→ Task description: Among the entries below, count the lines that contain the word "user". Write down only the total.

→ Dataset entries:
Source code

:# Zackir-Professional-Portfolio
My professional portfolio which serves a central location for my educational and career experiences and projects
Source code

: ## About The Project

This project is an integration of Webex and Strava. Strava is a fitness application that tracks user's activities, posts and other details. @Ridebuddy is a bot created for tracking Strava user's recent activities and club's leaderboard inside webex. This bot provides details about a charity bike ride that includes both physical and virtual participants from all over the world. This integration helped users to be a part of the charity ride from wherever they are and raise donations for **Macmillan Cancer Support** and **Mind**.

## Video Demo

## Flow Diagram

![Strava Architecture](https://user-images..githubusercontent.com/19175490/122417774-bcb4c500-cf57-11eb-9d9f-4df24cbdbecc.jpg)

→ Task solution: 2